01 January 2015

From Bandung to Berlin

Having listened to the captivating interviews BFM conducted with historian Peter Carey, one’s historical imagination is ignited while browsing “From Bandung to Berlin”, an online project that creates fictional history in the “time between the first Asian-African conference in Bandung 1955 and the fall of the Berlin Wall in 1989.” The prologue describes the historical archive as “…a utopian – or dystopian – site of knowledge, an imagined junction where identities, memories, values and beliefs are contested. In most cases it is impossible to grasp truth as a whole, or to depict it with precision.” With its narratives categorised in past-present-future time frames, navigating the website is like visiting an art space with three sections.

Trailer for War is a Tender Thing [clips from this documentary by Adjani Arumpac appear in the 'Spectre of Alonto’ narrative, by Renan Laru-an]

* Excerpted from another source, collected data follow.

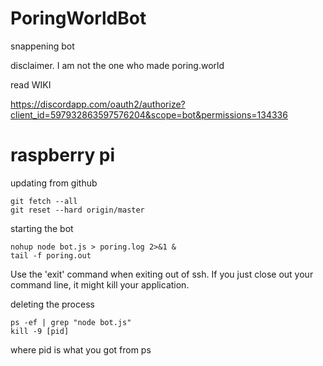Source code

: # PoringWorldBot
 snappening bot

 disclaimer. I am not the one who made poring.world

 read WIKI



https://discordapp.com/oauth2/authorize?client_id=597932863597576204&scope=bot&permissions=134336






# raspberry pi
updating from github
```
git fetch --all
git reset --hard origin/master
```
starting the bot
```
nohup node bot.js > poring.log 2>&1 &
tail -f poring.out
```
Use the 'exit' command when exiting out of ssh. If you just close out your command line, it might kill your application.

deleting the process
```
ps -ef | grep "node bot.js"
kill -9 [pid]
```
where pid is what you got from ps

"The New Past" covers stories from the three countries that make up the proposed confederation of Maphilindo. Tales about an inter-religious affair, presidential love letters, and a suicide note that started a rebellion, include strong elements of a collective colonial legacy. The last narrative is written by Tan Zi Hao, whose use of archival documents and Mao Zedong’s poems, projects a playful approach towards a serious subject matter. Tinkering with physical history gives ‘The Spectre of Qiu Nan’ a superior edge over the Filipino and Indonesian works, although the English-translated poems ultimately reveal the shackles of our colonial past. The freedom to view a fictionalised account at any time re-enacts the art gallery experience, in this case, multimedia representations of historical figures.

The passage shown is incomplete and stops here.